6 Responses to “Being a School Guidance Counselor: Information and Statistics”

  1. Candis Says:

    I am currently attending a school guidance program. I will be graduating in January. I am looking for a list of internet sites that have interview questions that graduates could expect to encounter during an interview. Would you please help me, I’m having no luck……Thanks, Candis

    emal – candisone@bellsouth.net

  2. Tina Says:

    Hello…don’t know of any websites with these questions…but I do know the process since I am a school counselor and have had 3 positions at various types of schools (special ed. focus, large public middle school, and private high school). The interviewing process is basically the same. A panel of people will be there – typically a teacher, administrator (sometimes BOTH princiapl & vice), a parent perhaps, and the other counseor(s). They will probably ask:

    1. Background and personal philosophy
    2. Are you a team player or like to work alone? (stress that team-playing is great – BUT you are capable of making decisions on your own. Counselors have to make decisions based on their own instincts & you may not be able to consult with someone (like in a crisis situation).
    3. They will, no doubt, ask about how you would handle a typical school crisis – usually about a student who may be suicidal. Be prepared to follow the appropriate steps.
    4. You may be asked about how you will make yourself known at your new position.

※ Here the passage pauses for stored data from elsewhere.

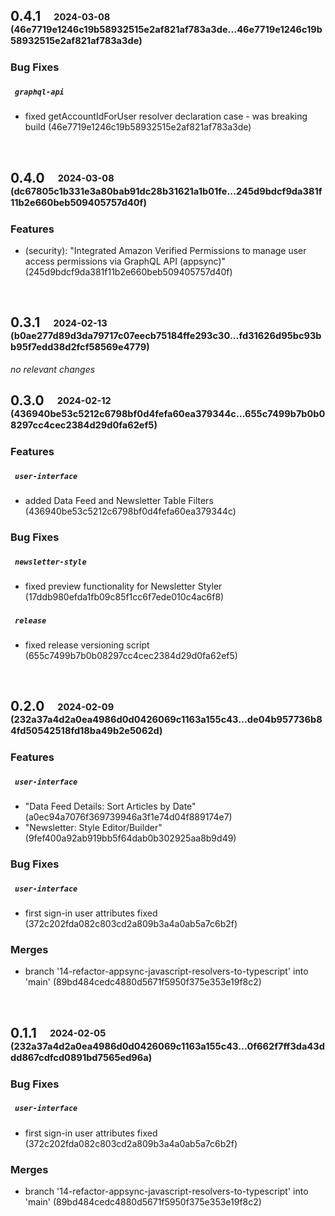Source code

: ## **0.4.1**&emsp;<sub><sup>2024-03-08 (46e7719e1246c19b58932515e2af821af783a3de...46e7719e1246c19b58932515e2af821af783a3de)</sup></sub>

### Bug Fixes

##### &ensp;`graphql-api`

- fixed getAccountIdForUser resolver declaration case \- was breaking build (46e7719e1246c19b58932515e2af821af783a3de)

<br>

## **0.4.0**&emsp;<sub><sup>2024-03-08 (dc67805c1b331e3a80bab91dc28b31621a1b01fe...245d9bdcf9da381f11b2e660beb509405757d40f)</sup></sub>

### Features

- \(security\): "Integrated Amazon Verified Permissions to manage user access permissions via GraphQL API \(appsync\)" (245d9bdcf9da381f11b2e660beb509405757d40f)

<br>

## **0.3.1**&emsp;<sub><sup>2024-02-13 (b0ae277d89d3da79717c07eecb75184ffe293c30...fd31626d95bc93bb95f7edd38d2fcf58569e4779)</sup></sub>

*no relevant changes*
<br>

## **0.3.0**&emsp;<sub><sup>2024-02-12 (436940be53c5212c6798bf0d4fefa60ea379344c...655c7499b7b0b08297cc4cec2384d29d0fa62ef5)</sup></sub>

### Features

##### &ensp;`user-interface`

- added Data Feed and Newsletter Table Filters (436940be53c5212c6798bf0d4fefa60ea379344c)

### Bug Fixes

##### &ensp;`newsletter-style`

- fixed preview functionality for Newsletter Styler (17ddb980efda1fb09c85f1cc6f7ede010c4ac6f8)

##### &ensp;`release`

- fixed release versioning script (655c7499b7b0b08297cc4cec2384d29d0fa62ef5)

<br>

## **0.2.0**&emsp;<sub><sup>2024-02-09 (232a37a4d2a0ea4986d0d0426069c1163a155c43...de04b957736b84fd50542518fd18ba49b2e5062d)</sup></sub>

### Features

##### &ensp;`user-interface`

- "Data Feed Details: Sort Articles by Date" (a0ec94a7076f369739946a3f1e74d04f889174e7)
- "Newsletter: Style Editor/Builder" (9fef400a92ab919bb5f64dab0b302925aa8b9d49)

### Bug Fixes

##### &ensp;`user-interface`

- first sign\-in user attributes fixed (372c202fda082c803cd2a809b3a4a0ab5a7c6b2f)

### Merges

- branch '14\-refactor\-appsync\-javascript\-resolvers\-to\-typescript' into 'main' (89bd484cedc4880d5671f5950f375e353e19f8c2)

<br>

## **0.1.1**&emsp;<sub><sup>2024-02-05 (232a37a4d2a0ea4986d0d0426069c1163a155c43...0f662f7ff3da43ddd867cdfcd0891bd7565ed96a)</sup></sub>

### Bug Fixes

##### &ensp;`user-interface`

- first sign\-in user attributes fixed (372c202fda082c803cd2a809b3a4a0ab5a7c6b2f)

### Merges

- branch '14\-refactor\-appsync\-javascript\-resolvers\-to\-typescript' into 'main' (89bd484cedc4880d5671f5950f375e353e19f8c2)

<br>

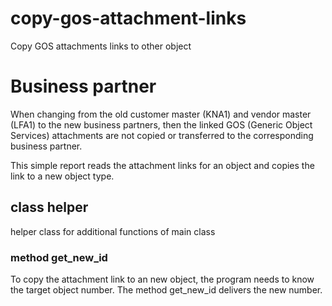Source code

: # copy-gos-attachment-links
Copy GOS attachments links to other object

# Business partner
When changing from the old customer master (KNA1) and vendor master (LFA1) to the new business partners, then the linked GOS (Generic Object Services) attachments are not copied or transferred to the corresponding business partner.

This simple report reads the attachment links for an object and copies the link to a new object type.

## class helper

helper class for additional functions of main class

### method get_new_id

To copy the attachment link to an new object, the program needs to know the target object number. The method get_new_id delivers the new number.
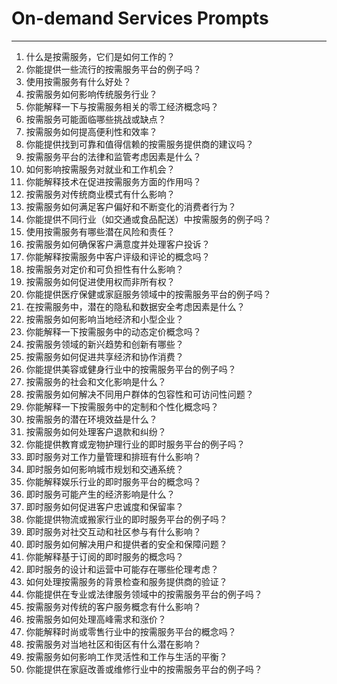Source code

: # On-demand Services Prompts
---
1. 什么是按需服务，它们是如何工作的？
2. 你能提供一些流行的按需服务平台的例子吗？
3. 使用按需服务有什么好处？
4. 按需服务如何影响传统服务行业？
5. 你能解释一下与按需服务相关的零工经济概念吗？
6. 按需服务可能面临哪些挑战或缺点？
7. 按需服务如何提高便利性和效率？
8. 你能提供找到可靠和值得信赖的按需服务提供商的建议吗？
9. 按需服务平台的法律和监管考虑因素是什么？
10. 如何影响按需服务对就业和工作机会？
11. 你能解释技术在促进按需服务方面的作用吗？
12. 按需服务对传统商业模式有什么影响？
13. 按需服务如何满足客户偏好和不断变化的消费者行为？
14. 你能提供不同行业（如交通或食品配送）中按需服务的例子吗？
15. 使用按需服务有哪些潜在风险和责任？
16. 按需服务如何确保客户满意度并处理客户投诉？
17. 你能解释按需服务中客户评级和评论的概念吗？
18. 按需服务对定价和可负担性有什么影响？
19. 按需服务如何促进使用权而非所有权？
20. 你能提供医疗保健或家庭服务领域中的按需服务平台的例子吗？
21. 在按需服务中，潜在的隐私和数据安全考虑因素是什么？
22. 按需服务如何影响当地经济和小型企业？
23. 你能解释一下按需服务中的动态定价概念吗？
24. 按需服务领域的新兴趋势和创新有哪些？
25. 按需服务如何促进共享经济和协作消费？
26. 你能提供美容或健身行业中的按需服务平台的例子吗？
27. 按需服务的社会和文化影响是什么？
28. 按需服务如何解决不同用户群体的包容性和可访问性问题？
29. 你能解释一下按需服务中的定制和个性化概念吗？
30. 按需服务的潜在环境效益是什么？
31. 按需服务如何处理客户退款和纠纷？
32. 你能提供教育或宠物护理行业的即时服务平台的例子吗？
33. 即时服务对工作力量管理和排班有什么影响？
34. 即时服务如何影响城市规划和交通系统？
35. 你能解释娱乐行业的即时服务平台的概念吗？
36. 即时服务可能产生的经济影响是什么？
37. 即时服务如何促进客户忠诚度和保留率？
38. 你能提供物流或搬家行业的即时服务平台的例子吗？
39. 即时服务对社交互动和社区参与有什么影响？
40. 即时服务如何解决用户和提供者的安全和保障问题？
41. 你能解释基于订阅的即时服务的概念吗？
42. 即时服务的设计和运营中可能存在哪些伦理考虑？
43. 如何处理按需服务的背景检查和服务提供商的验证？
44. 你能提供在专业或法律服务领域中的按需服务平台的例子吗？
45. 按需服务对传统的客户服务概念有什么影响？
46. 按需服务如何处理高峰需求和涨价？
47. 你能解释时尚或零售行业中的按需服务平台的概念吗？
48. 按需服务对当地社区和街区有什么潜在影响？
49. 按需服务如何影响工作灵活性和工作与生活的平衡？
50. 你能提供在家庭改善或维修行业中的按需服务平台的例子吗？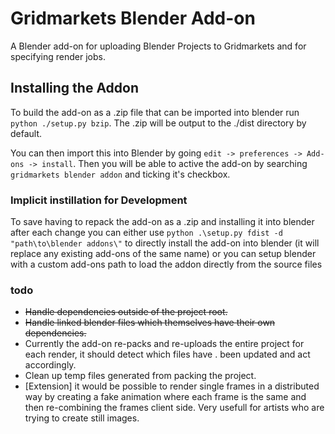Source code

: # Gridmarkets Blender Add-on

A Blender add-on for uploading Blender Projects to Gridmarkets and for specifying render jobs.

## Installing the Addon

To build the add-on as a .zip file that can be imported into blender run `python ./setup.py bzip`. The .zip will be 
output to the ./dist directory by default. 

You can then import this into Blender by going `edit -> preferences -> Add-ons -> install`. Then you will be able to 
active the add-on by searching `gridmarkets blender addon` and ticking it's checkbox.

### Implicit instillation for Development
To save having to repack the add-on as a .zip and installing it into blender after each change you can either use 
`python .\setup.py fdist -d "path\to\blender addons\"` to directly install the add-on into blender (it will replace any 
existing add-ons of the same name) or you can setup blender with a custom add-ons path to load the addon directly from
the source files

### todo
- ~~Handle dependencies outside of the project root.~~
- ~~Handle linked blender files which themselves have their own dependencies.~~
- Currently the add-on re-packs and re-uploads the entire project for each render, it should detect which files have .
  been updated and act accordingly.
- Clean up temp files generated from packing the project.
- [Extension] it would be possible to render single frames in a distributed way by creating a fake animation where each
  frame is the same and then re-combining the frames client side. Very usefull for artists who are trying to create 
  still images.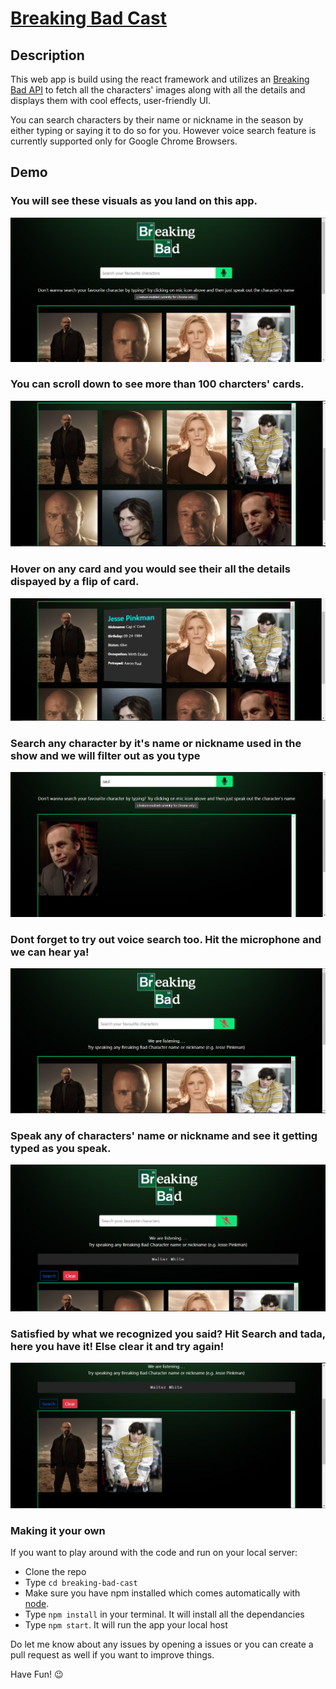 # [Breaking Bad Cast](https://shehroze-1122.github.io/breaking-bad-cast/)

## Description

This web app is build using the react framework and utilizes an [Breaking Bad API](https://breakingbadapi.com/documentation) to fetch all the characters' images along with all the details and displays them with cool effects, user-friendly UI.

You can search characters by their name or nickname in the season by either typing or saying it to do so for you. However voice search feature is currently supported only for Google Chrome Browsers.

## Demo 

### You will see these visuals as you land on this app.

![home screen](https://github.com/shehroze-1122/breaking-bad-cast/blob/main/ReadmeImages/home.PNG)

### You can scroll down to see more than 100 charcters' cards.

![characters' card](https://github.com/shehroze-1122/breaking-bad-cast/blob/main/ReadmeImages/characters.PNG)

### Hover on any card and you would see their all the details dispayed by a flip of card.

![character info](https://github.com/shehroze-1122/breaking-bad-cast/blob/main/ReadmeImages/charachter-details.PNG)

### Search any character by it's name or nickname used in the show and we will filter out as you type

![type-search](https://github.com/shehroze-1122/breaking-bad-cast/blob/main/ReadmeImages/type-search.PNG)

### Dont forget to try out voice search too. Hit the microphone and we can hear ya!

![voice-search-enabled](https://github.com/shehroze-1122/breaking-bad-cast/blob/main/ReadmeImages/voice-search-enable.PNG)

### Speak any of characters' name or nickname and see it getting typed as you speak.

![voice-search-speech](https://github.com/shehroze-1122/breaking-bad-cast/blob/main/ReadmeImages/voice-search-speech.PNG)

### Satisfied by what we recognized you said? Hit Search and tada, here you have it! Else clear it and try again!

![voice-search](https://github.com/shehroze-1122/breaking-bad-cast/blob/main/ReadmeImages/voice-search.PNG)


### Making it your own
If you want to play around with the code and run on your local server:

- Clone the repo
- Type `cd breaking-bad-cast` 
- Make sure you have npm installed which comes automatically with [node](https://nodejs.org/en/download/).
- Type `npm install` in your terminal. It will install all the dependancies
- Type `npm start`. It will run the app your local host 

Do let me know about any issues by opening a issues or you can create a pull request as well if you want to improve things.

Have Fun! :wink:



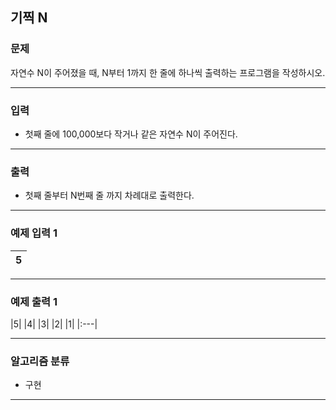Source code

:기찍 N
-------------
### 문제

자연수 N이 주어졌을 때, N부터 1까지 한 줄에 하나씩 출력하는 프로그램을 작성하시오.

- - -

### 입력
* 첫째 줄에 100,000보다 작거나 같은 자연수 N이 주어진다.

- - -

### 출력
* 첫째 줄부터 N번째 줄 까지 차례대로 출력한다.

- - -

### 예제 입력 1
|5|
|:---|

- - -

### 예제 출력 1
|5|
|4|
|3|
|2|
|1|
|:---|

- - -

### 알고리즘 분류
* 구현

- - -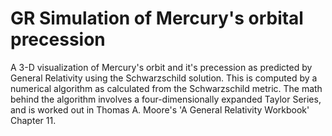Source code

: # GR Simulation of Mercury's orbital precession
A 3-D visualization of Mercury's orbit and it's precession as predicted by General Relativity using the Schwarzschild solution. This is computed by a numerical algorithm as calculated from the Schwarzschild metric. The math behind the algorithm involves a four-dimensionally expanded Taylor Series, and is worked out in Thomas A. Moore's 'A General Relativity Workbook' Chapter 11.
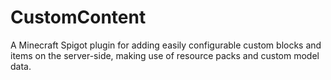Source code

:# CustomContent

A Minecraft Spigot plugin for adding easily configurable custom blocks and items on the server-side, making use of
resource packs and custom model data.
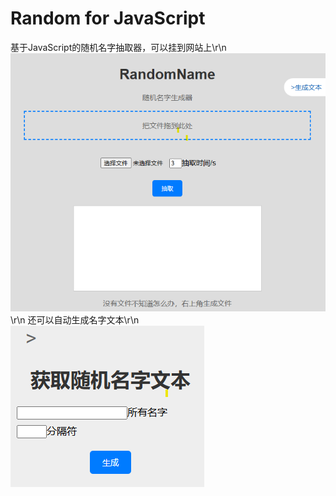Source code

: # Random for JavaScript
基于JavaScript的随机名字抽取器，可以挂到网站上\r\n
![image](https://github.com/Battlemagnets/111/blob/main/doc.png)\r\n
还可以自动生成名字文本\r\n
![image](https://github.com/Battlemagnets/111/blob/main/getfile.png)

Stress that you want to be involved, volunteer for dances to get to know kids, walk around during lunchtime, whatever.
    5. Parent contact – IMPORTANT. STress that appointments are a good idea, but that you have an open-door approach ESPECIALLY for parents in a crisis.
    6. Public schools are Standards-based. Look up the Standards for Counselors (they exist). Print them up and highlight some important points that you could throw in to impress. This will score you points big time.
    7. Be sure to have questions for them. Remember – YOU ARE INTERVIEWING THEM AS WELL!! Bring questions written down and ready. This is always impressive.
    Hope this helps…

  3. kara Says:

    well i had some questions about becoming i guidance counselor because i am really looking forward to becoming one

  4. Darcy Says:

    I have been volunteering for the High Schools ASPIRE program for the last two years and I find it very rewarding. All of my students (15) have applied for and been accepted into the college of their choice. I help them with scholarships, essays etc. I would love to become a guidance counselor, is there any accredited on-line colleges that you would recommend? Do you think that the school board would acknowledge an on-line degree? Thank you for your help. Darcy

  5. Renee Says:

    Hello!!! I was doing some research about how to become a guidance counselor and I found this site, which has some wonderful and helpful information. I would like to know if there was a website that provided information about the actual job outlook for elementary school guidance counselors and what locations are in need of guidance counselors. (Other than http://www.bls.gov) Thanks! :)

  6. Eric Says:

    Hello! This site is very helpful and it is great to see other aspiring individuals who enjoy helping kids. What are some tips or advice you can provide for internship opportunities?